Quotes like that don’t appear in the FDD. They appear on validation calls — and they appear consistently. By the end of Day 5 you should have heard the same three things repeated by five different franchisees. Those are your real risks. Anything one franchisee says is anecdote; anything five say is the system.

If reading 200 pages of legal disclosure language and synthesizing 12 franchisee calls into a defensible decision sounds like a lot of work for someone who has never done it before, that’s because it is. Our analyst-written 12-section FDD report distills the entire document into the parts that actually matter for your decision, with a personalized recommendation based on your background and capital. Get a Professional FDD Analysis →

Day 6: Get the FDD in Front of a Franchise Attorney

Hand the FDD to a franchise-specific attorney by end of Day 6. Not a generic business attorney; not your cousin who does estate work. A franchise attorney has read 500 of these and knows where the boilerplate ends and where the bespoke clauses start.

Expect to pay $1,500–$3,500 for a thorough review of the FDD plus the franchise agreement. The attorney’s deliverable should include a list of negotiable clauses (yes, several are negotiable), a flag list of unusual terms relative to industry norms, and a recommendation on the personal-guarantee structure. If the attorney comes back with a one-paragraph email saying “looks fine,” fire them and find another. The standard product is a 5–10 page memo.

Common items a good franchise attorney will flag:

  • Personal guarantee scope and survival period
  • Non-compete radius and duration
  • Transfer fees and consent triggers
  • Cure periods for default
  • Dispute resolution forum (and who pays for it)
  • Renewal terms (often substantially worse than original)

You’re not negotiating these to win. You’re negotiating to understand the worst-case version of every clause and decide whether you accept it.

Day 7: The Go / No-Go Decision Framework

You’ve read the four critical items, called 8-12 franchisees, and have an attorney memo on your desk. Now you owe yourself an honest answer to four questions:

  1. Does Item 19 plus the validation calls support a profit thesis you’d defend with your own money? (Because you’re about to.)
  2. Did the franchisee calls confirm or contradict what corporate told you in discovery day?
  3. Are the legal terms livable in the worst case, not just the expected case?
  4. Would you sign this exact deal if the franchisor disappeared tomorrow and a less-supportive operator took over?

If all four are yes, sign.

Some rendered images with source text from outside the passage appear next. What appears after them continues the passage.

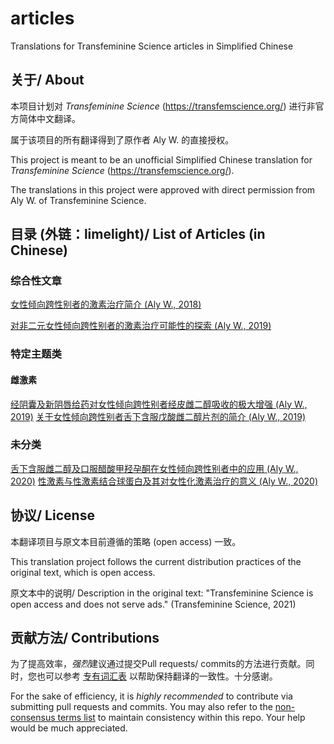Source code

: # articles
Translations for Transfeminine Science articles in Simplified Chinese

## 关于/ About

本项目计划对 _Transfeminine Science_ (https://transfemscience.org/) 进行非官方简体中文翻译。

属于该项目的所有翻译得到了原作者 Aly W. 的直接授权。

This project is meant to be an unofficial Simplified Chinese translation for _Transfeminine Science_ (https://transfemscience.org/).

The translations in this project were approved with direct permission from Aly W. of Transfeminine Science.

## 目录 (外链：limelight)/ List of Articles (in Chinese)
### 综合性文章

[女性倾向跨性别者的激素治疗简介 (Aly W., 2018)](https://limelight.moe/t/topic/7000)

[对非二元女性倾向跨性别者的激素治疗可能性的探索 (Aly W., 2019)](https://limelight.moe/t/topic/7303)

### 特定主题类

#### 雌激素

[经阴囊及新阴唇给药对女性倾向跨性别者经皮雌二醇吸收的极大增强 (Aly W., 2019)](https://limelight.moe/t/topic/8307)
[关于女性倾向跨性别者舌下含服戊酸雌二醇片剂的简介 (Aly W., 2019)](https://github.com/tfsci-sc/articles/blob/main/sublingual-ev.md)

### 未分类

[舌下含服雌二醇及口服醋酸甲羟孕酮在女性倾向跨性别者中的应用 (Aly W., 2020)](https://limelight.moe/t/topic/8298)
[性激素与性激素结合球蛋白及其对女性化激素治疗的意义 (Aly W., 2020)](https://github.com/tfsci-sc/articles/blob/main/shbg.md)

## 协议/ License

本翻译项目与原文本目前遵循的策略 (open access) 一致。

This translation project follows the current distribution practices of the original text, which is open access.

原文本中的说明/ Description in the original text: "Transfeminine Science is open access and does not serve ads." (Transfeminine Science, 2021)

## 贡献方法/ Contributions

为了提高效率，*强烈*建议通过提交Pull requests/ commits的方法进行贡献。同时，您也可以参考 [专有词汇表](https://github.com/tfsci-sc/terms/blob/main/terms.md) 以帮助保持翻译的一致性。十分感谢。

For the sake of efficiency, it is *highly recommended* to contribute via submitting pull requests and commits. You may also refer to the [non-consensus terms list](https://github.com/tfsci-sc/terms/blob/main/terms.md) to maintain consistency within this repo. Your help would be much appreciated. 
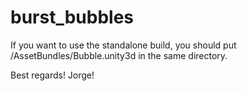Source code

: burst_bubbles
=============

If you want to use the standalone build, you should put /AssetBundles/Bubble.unity3d in the same directory.

Best regards!
Jorge!
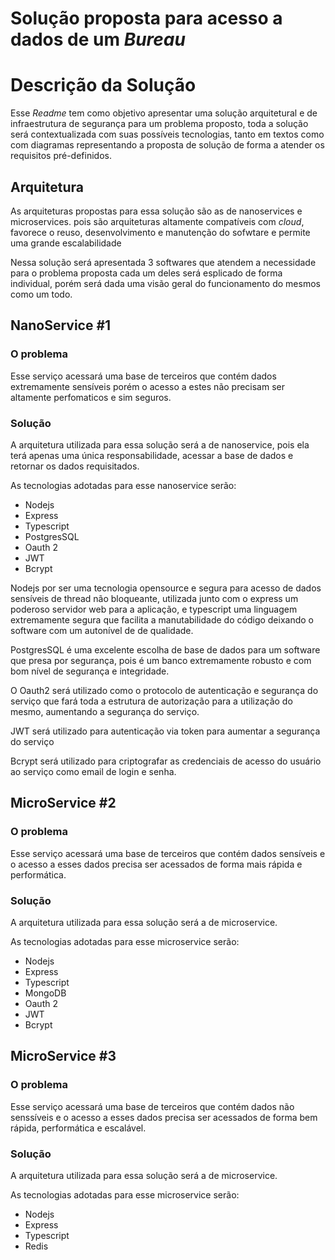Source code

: # Solução proposta para acesso a dados de um *Bureau*

# **Descrição da Solução**
Esse *Readme* tem como objetivo apresentar uma solução arquitetural e de infraestrutura de segurança para um problema proposto, toda a solução será contextualizada com suas possíveis tecnologias, tanto em textos como com diagramas representando a proposta de solução de forma a atender os requisitos pré-definidos.

## Arquitetura

As arquiteturas propostas para essa solução são as de nanoservices e microservices. pois são arquiteturas altamente compatíveis com *cloud*, favorece o reuso, desenvolvimento e  manutenção do sofwtare e permite uma grande escalabilidade

Nessa solução será apresentada 3 softwares que atendem a necessidade para o problema proposta cada um deles será esplicado de forma individual, porém será dada uma visão geral do funcionamento do mesmos como um todo.

## NanoService #1

### O problema 

Esse serviço acessará uma base de terceiros que contém dados extremamente sensíveis porém o acesso a estes não precisam ser altamente perfomaticos e sim seguros.

### Solução

A arquitetura utilizada para essa solução será a de nanoservice, pois ela terá apenas uma única responsabilidade, acessar a base de dados e retornar os dados requisitados.

As tecnologias adotadas para esse nanoservice serão: 
- Nodejs
- Express
- Typescript
- PostgresSQL
- Oauth 2
- JWT
- Bcrypt

Nodejs por ser uma tecnologia opensource e segura para acesso de dados sensíveis de thread não bloqueante, utilizada junto com o express um poderoso servidor web para a aplicação, e typescript uma linguagem extremamente segura que facilita a manutabilidade do código deixando o software com um autonível de de qualidade.

PostgresSQL é uma excelente escolha de base de dados para um software que presa por segurança, pois é um banco extremamente robusto e com  bom nível de segurança e integridade.

O Oauth2 será utilizado como o protocolo de autenticação e segurança do serviço que fará toda a estrutura de autorização para a utilização do mesmo, aumentando a segurança do serviço.

JWT será utilizado para autenticação via token para aumentar a segurança do serviço

Bcrypt será utilizado para criptografar as credenciais de acesso do usuário ao serviço como email de login e senha.

## MicroService #2

### O problema 
Esse serviço acessará uma base de terceiros que contém dados  sensíveis e o acesso a esses dados precisa ser acessados de forma mais rápida e performática.

### Solução

A arquitetura utilizada para essa solução será a de microservice.

As tecnologias adotadas para esse microservice serão: 
- Nodejs
- Express
- Typescript
- MongoDB
- Oauth 2
- JWT
- Bcrypt

## MicroService #3

### O problema 
Esse serviço acessará uma base de terceiros que contém dados não senssíveis e o acesso a esses dados precisa ser acessados de forma bem rápida, performática e escalável.

### Solução

A arquitetura utilizada para essa solução será a de microservice.

As tecnologias adotadas para esse microservice serão: 
- Nodejs
- Express
- Typescript
- Redis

If any are no, you have a different decision to make than “should I sign.” You have to decide whether to negotiate, walk, or ask for a Disclosure Date reset to keep working.

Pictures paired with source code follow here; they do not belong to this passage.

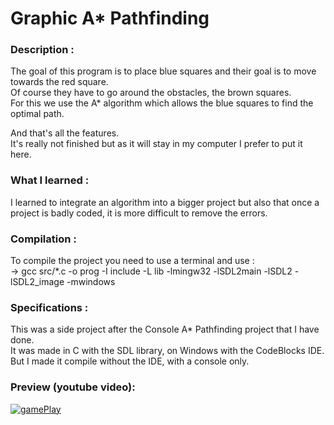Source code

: # Graphic A* Pathfinding
  
### Description :  
The goal of this program is to place blue squares and their goal is to move towards the red square.  
Of course they have to go around the obstacles, the brown squares.  
For this we use the A* algorithm which allows the blue squares to find the optimal path.  

And that's all the features.  
It's really not finished but as it will stay in my computer I prefer to put it here.  
  
### What I learned :  
I learned to integrate an algorithm into a bigger project but also that once a project is badly coded, it is more difficult to remove the errors.  
  
### Compilation :   
To compile the project you need to use a terminal and use :  
-> gcc src/*.c -o prog -I include -L lib -lmingw32 -lSDL2main -lSDL2 -lSDL2_image -mwindows  

### Specifications :   
This was a side project after the Console A* Pathfinding project that I have done.  
It was made in C with the SDL library, on Windows with the CodeBlocks IDE.  
But I made it compile without the IDE, with a console only.  
  
### Preview (youtube video):  
[![gamePlay](https://img.youtube.com/vi/zSWvxa-MpqQ/0.jpg)](https://www.youtube.com/watch?v=zSWvxa-MpqQ&ab_channel=L%C3%A9oH) 
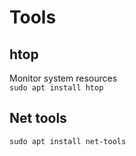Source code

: # Tools

## htop
Monitor system resources  
`sudo apt install htop`

##  Net tools 
`sudo apt install net-tools`

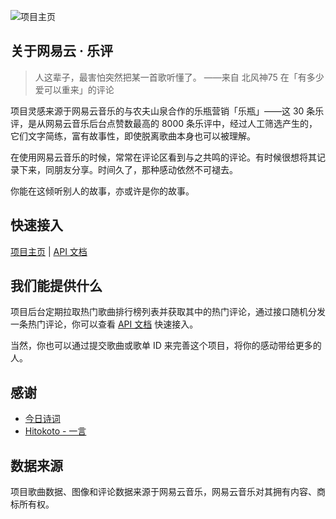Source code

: 
![项目主页](https://files.wangmao.me/img/WX20190422-111741.png)

## 关于网易云 · 乐评

>人这辈子，最害怕突然把某一首歌听懂了。  ——来自 北风神75 在「有多少爱可以重来」的评论

项目灵感来源于网易云音乐的与农夫山泉合作的乐瓶营销「乐瓶」——这 30 条乐评，是从网易云音乐后台点赞数最高的 8000 条乐评中，经过人工筛选产生的，它们文字简练，富有故事性，即使脱离歌曲本身也可以被理解。

在使用网易云音乐的时候，常常在评论区看到与之共鸣的评论。有时候很想将其记录下来，同朋友分享。时间久了，那种感动依然不可褪去。

你能在这倾听别人的故事，亦或许是你的故事。

## 快速接入

[项目主页](https://comments.hk/) | [API 文档](https://github.com/isecret/yuncun/blob/master/DOC.md)

## 我们能提供什么

项目后台定期拉取热门歌曲排行榜列表并获取其中的热门评论，通过接口随机分发一条热门评论，你可以查看 [API 文档](https://github.com/isecret/yuncun/blob/master/DOC.md) 快速接入。

当然，你也可以通过提交歌曲或歌单 ID 来完善这个项目，将你的感动带给更多的人。

## 感谢

- [今日诗词](https://www.jinrishici.com/)
- [Hitokoto - 一言](https://hitokoto.cn/)

## 数据来源

项目歌曲数据、图像和评论数据来源于网易云音乐，网易云音乐对其拥有内容、商标所有权。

What to Do If You Need More Time

A Disclosure Date reset is exactly what it sounds like. The franchisor reissues the FDD (often unchanged) with a new Disclosure Date, restarting the 14-day clock. Most franchisors grant this once without question. Asking for it is not a weakness signal — it’s a signal that you take the decision seriously, which is exactly the kind of franchisee they’d rather have.

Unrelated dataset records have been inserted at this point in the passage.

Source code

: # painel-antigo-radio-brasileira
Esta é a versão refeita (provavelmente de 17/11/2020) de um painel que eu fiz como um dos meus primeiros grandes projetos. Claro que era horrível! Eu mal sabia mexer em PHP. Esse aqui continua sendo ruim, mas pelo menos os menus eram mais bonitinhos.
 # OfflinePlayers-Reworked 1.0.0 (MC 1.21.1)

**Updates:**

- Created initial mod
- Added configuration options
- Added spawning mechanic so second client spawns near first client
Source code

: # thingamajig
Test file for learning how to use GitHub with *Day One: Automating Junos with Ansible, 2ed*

What you should not do is sign on Day 14 because Day 14 arrived. The 14-day rule is a floor, not a deadline. Plenty of careful buyers take 30 days, 45 days, 60 days. The franchise will still be there. The capital you’re about to commit will be much harder to get back.

The buyers who regret their decision two years later almost never say “I should have done less diligence.” They say the opposite.